With a sigh, he nestles his 1853 Enfield rifle-musket in his lap. At more than 10 pounds of polished wool and steel, and a few inches shy of 5 feet long, the .58-caliber is big, beautiful and deadly.
"These cotton flannel drawers are supposed to help keep you cool," Lelegren smiles, lifting a leg of the gray wool pants that match his uniform coat to tug at a thin, white fabric. "But it still gets pretty hot sometimes under all this."
Nonetheless, Lelegren and his comrades will give a good account of themselves when the damn Yankees appear on the battlefield green nearby.

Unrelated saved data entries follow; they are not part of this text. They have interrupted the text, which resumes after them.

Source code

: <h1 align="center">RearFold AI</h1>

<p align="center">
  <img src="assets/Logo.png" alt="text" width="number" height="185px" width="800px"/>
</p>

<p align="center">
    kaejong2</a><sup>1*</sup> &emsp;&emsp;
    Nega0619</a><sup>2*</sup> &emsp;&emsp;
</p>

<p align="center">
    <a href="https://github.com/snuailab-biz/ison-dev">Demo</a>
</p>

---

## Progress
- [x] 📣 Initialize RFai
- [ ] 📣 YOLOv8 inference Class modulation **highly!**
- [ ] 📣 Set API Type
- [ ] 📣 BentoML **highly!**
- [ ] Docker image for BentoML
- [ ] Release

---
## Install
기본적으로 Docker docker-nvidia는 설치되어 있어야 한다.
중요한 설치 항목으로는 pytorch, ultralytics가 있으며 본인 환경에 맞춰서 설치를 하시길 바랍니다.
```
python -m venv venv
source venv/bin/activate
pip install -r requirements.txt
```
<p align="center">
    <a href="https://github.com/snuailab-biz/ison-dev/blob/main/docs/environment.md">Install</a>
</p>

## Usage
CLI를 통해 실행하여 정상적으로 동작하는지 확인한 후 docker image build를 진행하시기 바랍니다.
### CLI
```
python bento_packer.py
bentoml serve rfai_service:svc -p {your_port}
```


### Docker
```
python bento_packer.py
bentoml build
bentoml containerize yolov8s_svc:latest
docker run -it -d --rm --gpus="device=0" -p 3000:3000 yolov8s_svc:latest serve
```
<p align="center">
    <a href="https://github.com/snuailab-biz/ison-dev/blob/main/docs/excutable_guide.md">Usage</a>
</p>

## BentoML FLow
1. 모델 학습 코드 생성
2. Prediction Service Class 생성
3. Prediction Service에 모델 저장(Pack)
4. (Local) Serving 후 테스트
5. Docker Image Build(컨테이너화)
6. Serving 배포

Then, the war cries of North and South will disappear in the clouds of black powder smoke and the crackle of musket fire.
Thank God, the 34-year-old Lehi man says, it's all make believe. Some 140 years ago, lines of soldiers in gray and blue were being scythed like wheat as torrents of the 1-ounce, soft lead Minie balls fired by the Enfield found their targets.
On Saturday, Lelegren and 13 other members of the Utah Civil War Association supplemented their ranks with dozens of children. The battle was the highlight of the third and final day of the annual Camp Floyd History Camp, where youngsters learn about life in the army during the Civil War era.
Mark Trotter, manager of the Camp Floyd-Stagecoach Inn State Park, located 40 miles southwest of Salt Lake City, says the program's schedule is full, and the information and experiences of the children are priceless.
Reliving history, Trotter says, drives home lessons like no amount of classroom reading can. Since day one, Thursday, they have seen army recruiters visit, luring the kids to promises of glory and adventure. They were issued enlistment papers, blue or gray caps, haversacks, canteens and wooden rifles, then drilled in camp life and military demeanor.
They had time to write a letter home - with a quill pen and ink - picked up by a Pony Express rider; build a wall with adobe bricks they made themselves, and mine for faux silver and gold.
It's all been fun, says 11-year-old Nick Killpack of Orem, one of the Confederate States of America's finest this mid-summer day in Utah County's high desert. But he liked the fighting best.
"We had a lot of wars, like we'd hide over there by the bathrooms and fire if we saw any of the blue hats," the boy grins. "Then we'd take them prisoner and made them turn their caps around backward."
Camille Sanchez, 8, wore the blue. Demonstrations with the ancient replica muskets, and the lessons on firearms safety that came with them, impressed her most.
"I learned not to play with them," she says. "But it also was real fun sometimes . . . especially learning to shoot the old guns."
Few of the children would like to travel back in time to fight in real battles of the era, though; not after seeing Union Maj. Mike Moon, the camp surgeon, at work.
Moon, an emergency room nurse when living in the 21st century, affects an authentic Irish brogue as he proudly shows off his collection of antique, 19th century surgical instruments - knives, bone saws, probes and scalpels.
During the War Between the States, the wounded could look forward to little more than amputation, fever and - if they survived post-operative infections that came with the filth of a battlefield hospital - life with one arm, or a wooden leg.
"Aye," Moon mugs, hefting a blade. "A chance to cut is a chance to cure, and the only way to heal is with cold steel."
Out of character, the 50-year-old West Valley City man says he delights playing the role of an army doctor - but it's the educational aspect of this that is most important.
"This," he says waving at the re-enactors, pitched pup tents, his own hospital setup and the children, "is telling the story, and that's what makes history fun."
Reenacting is not a cheap hobby, though. Lelegren - who also role plays in Indian battles and World War II recreations - put about $700 into his musket, $300 into his uniform and another $200 for hobnailed boots styled true to the Civil War era.
A number of Internet-based "sutlers," or suppliers of historical weaponry and clothing, outfit re-enactors nationwide - including the 50 members of the UCWA.
Chase Pinkham, a 14-year-old West High student, has been in the re-enactor organization for several years. He began as a fife and drum boy, and donned a Union soldier's uniform a year and a half ago. All told, it cost about $1,800 to turn him into a member of the UCWA's 81st Pennsylvania, Company B.
Admiration for the tough generation of men who fought in both blue and gray drives his interest in recreating history.
"It was an interesting, climactic period that shaped America," he said. "And it . . . well, fits. It just feels right for me, to share the experience and be able to educate [the younger children]."